━━ Supplied material ━━

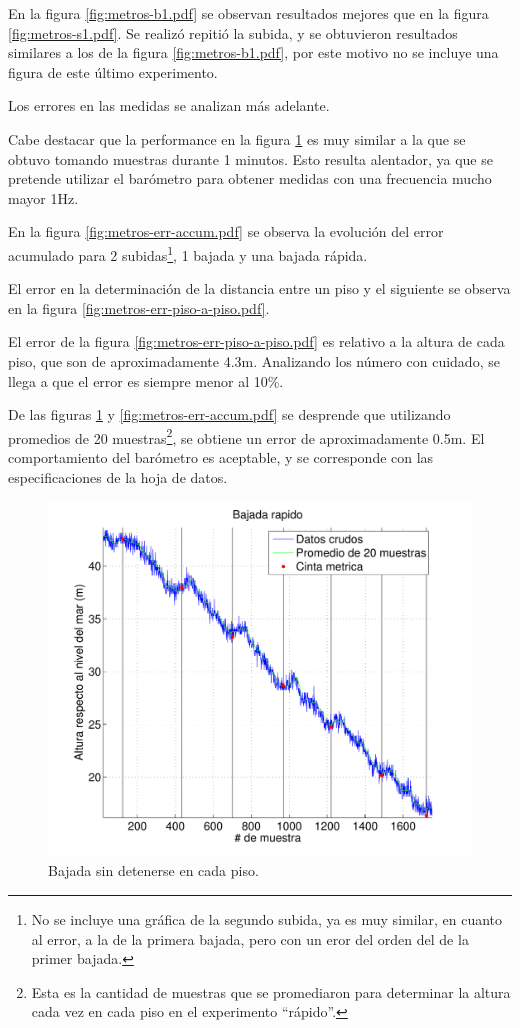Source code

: \documentclass[spanish,12pt,a4paper,titlepage]{report}
\begin{document}
En la figura \ref{fig:metros-b1.pdf} se observan resultados mejores que en la figura \ref{fig:metros-s1.pdf}. Se realizó repitió la subida, y se obtuvieron resultados similares a los de la figura \ref{fig:metros-b1.pdf}, por este motivo no se incluye una figura de este último experimento.

Los errores en las medidas se analizan más adelante.

Cabe destacar que la performance en la figura \ref{fig:metros-rapido.pdf} es muy similar a la que se obtuvo tomando muestras durante 1 minutos. Esto resulta alentador, ya que se pretende utilizar el barómetro para obtener medidas con una frecuencia mucho mayor 1Hz.

En la figura \ref{fig:metros-err-accum.pdf} se observa la evolución del error acumulado para 2 subidas\footnote{No se incluye una gráfica de la segundo subida, ya es muy similar, en cuanto al error, a la de la primera bajada, pero con un eror del orden del de la primer bajada.}, 1 bajada y una bajada rápida.

El error en la determinación de la distancia entre un piso y el siguiente se observa en la figura \ref{fig:metros-err-piso-a-piso.pdf}.

El error de la figura \ref{fig:metros-err-piso-a-piso.pdf} es relativo a la altura de cada piso, que son de aproximadamente 4.3m. Analizando los número con cuidado, se llega a que el error es siempre menor al 10\%.

De las figuras \ref{fig:metros-rapido.pdf} y \ref{fig:metros-err-accum.pdf} se desprende que utilizando promedios de 20 muestras\footnote{Esta es la cantidad de muestras que se promediaron para determinar la altura cada vez en cada piso en el experimento ``rápido''.}, se obtiene un error de aproximadamente 0.5m. El comportamiento del barómetro es aceptable, y se corresponde con las especificaciones de la hoja de datos.


\newpage
\vspace{-40pt}
\begin{figure}[h!]
\centering
  \includegraphics[width=.95\textwidth]{./pics/metros-rapido.pdf}
  \caption{Bajada sin detenerse en cada piso.}
  \label{fig:metros-rapido.pdf}
\end{figure}
\end{document}
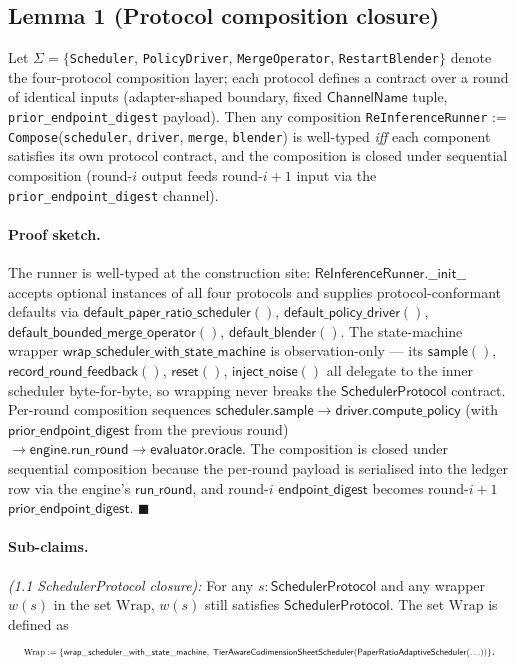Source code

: \documentclass[journal,twocolumn,final]{IEEEtran}
\begin{document}
\subsection{Lemma 1 (Protocol composition closure)}

Let $\Sigma = \{$\texttt{Scheduler}, \texttt{PolicyDriver},
\texttt{MergeOperator}, \texttt{RestartBlender}$\}$ denote the four-protocol
composition layer; each protocol defines a contract over a round of identical
inputs (adapter-shaped boundary, fixed $\mathsf{ChannelName}$ tuple,
\texttt{prior\_endpoint\_digest} payload). Then any composition
\texttt{ReInferenceRunner} :=
\texttt{Compose}(\texttt{scheduler}, \texttt{driver},
\texttt{merge}, \texttt{blender}) is well-typed \emph{iff} each component
satisfies its own protocol contract, and the composition is closed under
sequential composition (round-$i$ output feeds round-$i+1$ input via the
\texttt{prior\_endpoint\_digest} channel).

\paragraph{Proof sketch.}
The runner is well-typed at the construction site:
$\mathsf{ReInferenceRunner.\_\_init\_\_}$ accepts optional instances of all
four protocols and supplies protocol-conformant defaults via
$\mathsf{default\_paper\_ratio\_scheduler()}$,
$\mathsf{default\_policy\_driver()}$,
$\mathsf{default\_bounded\_merge\_operator()}$,
$\mathsf{default\_blender()}$. The state-machine wrapper
$\mathsf{wrap\_scheduler\_with\_state\_machine}$ is observation-only --- its
$\mathsf{sample()}$, $\mathsf{record\_round\_feedback()}$, $\mathsf{reset()}$,
$\mathsf{inject\_noise()}$ all delegate to the inner scheduler byte-for-byte,
so wrapping never breaks the $\mathsf{SchedulerProtocol}$ contract. Per-round
composition sequences $\mathsf{scheduler.sample} \to
\mathsf{driver.compute\_policy}$ (with $\mathsf{prior\_endpoint\_digest}$ from
the previous round) $\to \mathsf{engine.run\_round} \to
\mathsf{evaluator.oracle}$. The composition is closed under sequential
composition because the per-round payload is serialised into the ledger row
via the engine's $\mathsf{run\_round}$, and round-$i$ $\mathsf{endpoint\_digest}$
becomes round-$i+1$ $\mathsf{prior\_endpoint\_digest}$. $\blacksquare$

\paragraph{Sub-claims.}
\emph{(1.1 SchedulerProtocol closure):} For any
$s\colon \mathsf{SchedulerProtocol}$ and any wrapper $w(s)$ in the set
$\mathrm{Wrap}$, $w(s)$ still satisfies $\mathsf{SchedulerProtocol}$.
The set $\mathrm{Wrap}$ is defined as
\begin{equation*}
\resizebox{0.97\columnwidth}{!}{$\mathrm{Wrap} :=
\{\mathsf{wrap\_scheduler\_with\_state\_machine},\;
\mathsf{TierAwareCodimensionSheetScheduler}(\mathsf{PaperRatioAdaptiveScheduler}(\ldots))\}$}.
\end{equation*}
\end{document}
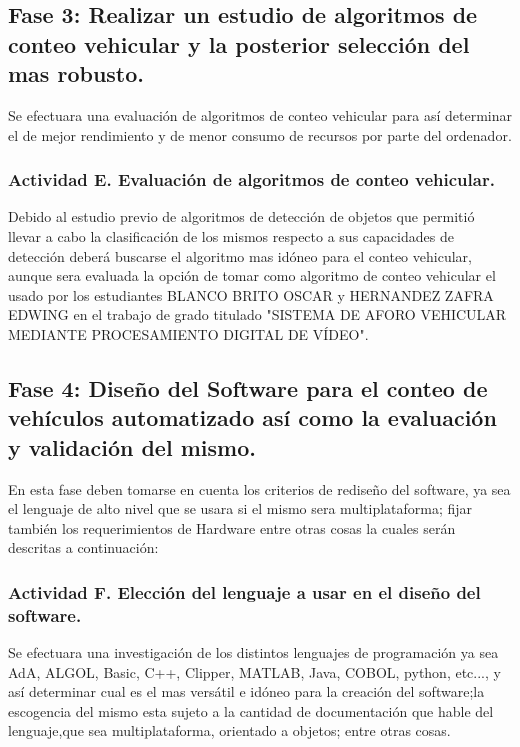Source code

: \subsection{Fase 3: Realizar  un estudio de algoritmos de conteo vehicular y la posterior selección del mas robusto.}
Se efectuara una evaluación de algoritmos de conteo vehicular para así determinar el de mejor rendimiento y de menor consumo de recursos por parte del ordenador.

\subsubsection{Actividad E. Evaluación de algoritmos de conteo vehicular.}

Debido al estudio previo de algoritmos de detección de objetos que permitió llevar a cabo la clasificación de los mismos respecto a sus capacidades de detección deberá buscarse el algoritmo mas idóneo para el conteo vehicular, aunque  sera evaluada la opción de tomar como algoritmo de conteo vehicular el usado por los estudiantes BLANCO BRITO OSCAR y HERNANDEZ ZAFRA EDWING en el trabajo de grado titulado "SISTEMA DE AFORO VEHICULAR MEDIANTE PROCESAMIENTO DIGITAL DE VÍDEO".


\subsection{Fase 4: Diseño del Software para el conteo de vehículos automatizado así como la evaluación y validación del mismo.}

En esta fase deben tomarse en cuenta los criterios de rediseño del software, ya sea el lenguaje de alto nivel que se usara si el mismo sera multiplataforma; fijar también los requerimientos de Hardware entre otras cosas la cuales serán descritas a continuación:

\subsubsection{Actividad F. Elección del lenguaje a usar en el diseño del software. }

Se efectuara una investigación de los distintos lenguajes de programación ya sea AdA, ALGOL, Basic, C++, Clipper, MATLAB, Java, COBOL, python, etc..., y así determinar cual es el mas versátil e idóneo para la creación del software;la escogencia del mismo esta sujeto a la cantidad de documentación que hable del lenguaje,que sea multiplataforma, orientado a objetos; entre otras cosas.

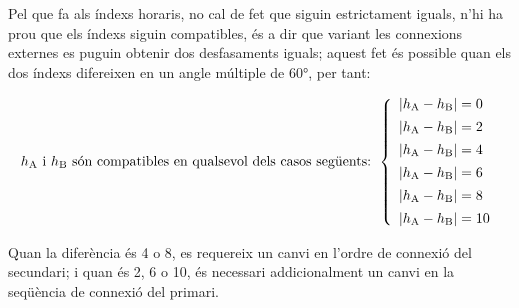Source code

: Pel que fa als índexs horaris, no cal de fet que siguin estrictament iguals, n'hi ha prou  que els índexs siguin compatibles, és a dir que variant les connexions externes es puguin obtenir dos desfasaments iguals; aquest fet és possible quan els dos índexs difereixen en un angle múltiple de \ang{60}, per tant:

\begin{equation}
    h_\mathrm{A} \text{ i } h_\mathrm{B} \text{ són compatibles en qualsevol dels casos següents: }
    \left\{
        \begin{array}{l}
           |h_\mathrm{A} - h_\mathrm{B}| = 0 \\[1ex]
           |h_\mathrm{A} - h_\mathrm{B}| = 2 \\[1ex]
           |h_\mathrm{A} - h_\mathrm{B}| = 4 \\[1ex]
           |h_\mathrm{A} - h_\mathrm{B}| = 6 \\[1ex]
           |h_\mathrm{A} - h_\mathrm{B}| = 8 \\[1ex]
           |h_\mathrm{A} - h_\mathrm{B}| = 10
        \end{array}
    \right.
    \label{eq:index_comp}
\end{equation}

Quan la diferència és 4 o 8, es requereix un canvi en l'ordre de connexió del secundari; i quan és 2, 6 o 10, és necessari addicionalment un canvi en la seqüència de connexió del primari.
	
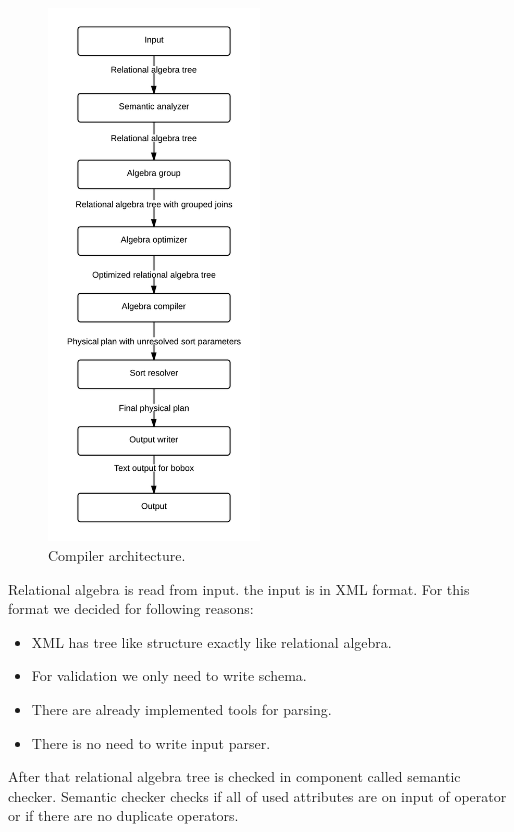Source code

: \begin{figure}[h!]
  \centering
    \includegraphics[width=0.5\textwidth]{compilerarchitecture}

      \caption{Compiler architecture.}
          \label{fig:compilerarchitecture}
\end{figure}

Relational algebra is read from input. the input is in XML format. For this format we decided for following reasons:
\begin{itemize}
\item XML has tree like structure exactly like relational algebra.
\item For validation we only need to write schema.
\item There are already implemented tools for parsing.
\item There is no need to write input parser.
\end{itemize}

After that relational algebra tree is checked in component called semantic checker. Semantic checker checks if all of used attributes are on input of operator or if there are no duplicate operators.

━━━

> _Exercise requirements_: Starting at the first line of the records and stopping after the line with "El error de", copy each line exactly; pictures stay out.

> _Result of the exercise_:
Source code

: \documentclass[spanish,12pt,a4paper,titlepage]{report}
\begin{document}
En la figura \ref{fig:metros-b1.pdf} se observan resultados mejores que en la figura \ref{fig:metros-s1.pdf}. Se realizó repitió la subida, y se obtuvieron resultados similares a los de la figura \ref{fig:metros-b1.pdf}, por este motivo no se incluye una figura de este último experimento.

Los errores en las medidas se analizan más adelante.

Cabe destacar que la performance en la figura \ref{fig:metros-rapido.pdf} es muy similar a la que se obtuvo tomando muestras durante 1 minutos. Esto resulta alentador, ya que se pretende utilizar el barómetro para obtener medidas con una frecuencia mucho mayor 1Hz.

En la figura \ref{fig:metros-err-accum.pdf} se observa la evolución del error acumulado para 2 subidas\footnote{No se incluye una gráfica de la segundo subida, ya es muy similar, en cuanto al error, a la de la primera bajada, pero con un eror del orden del de la primer bajada.}, 1 bajada y una bajada rápida.

El error en la determinación de la distancia entre un piso y el siguiente se observa en la figura \ref{fig:metros-err-piso-a-piso.pdf}.

El error de la figura \ref{fig:metros-err-piso-a-piso.pdf} es relativo a la altura de cada piso, que son de aproximadamente 4.3m. Analizando los número con cuidado, se llega a que el error es siempre menor al 10\%.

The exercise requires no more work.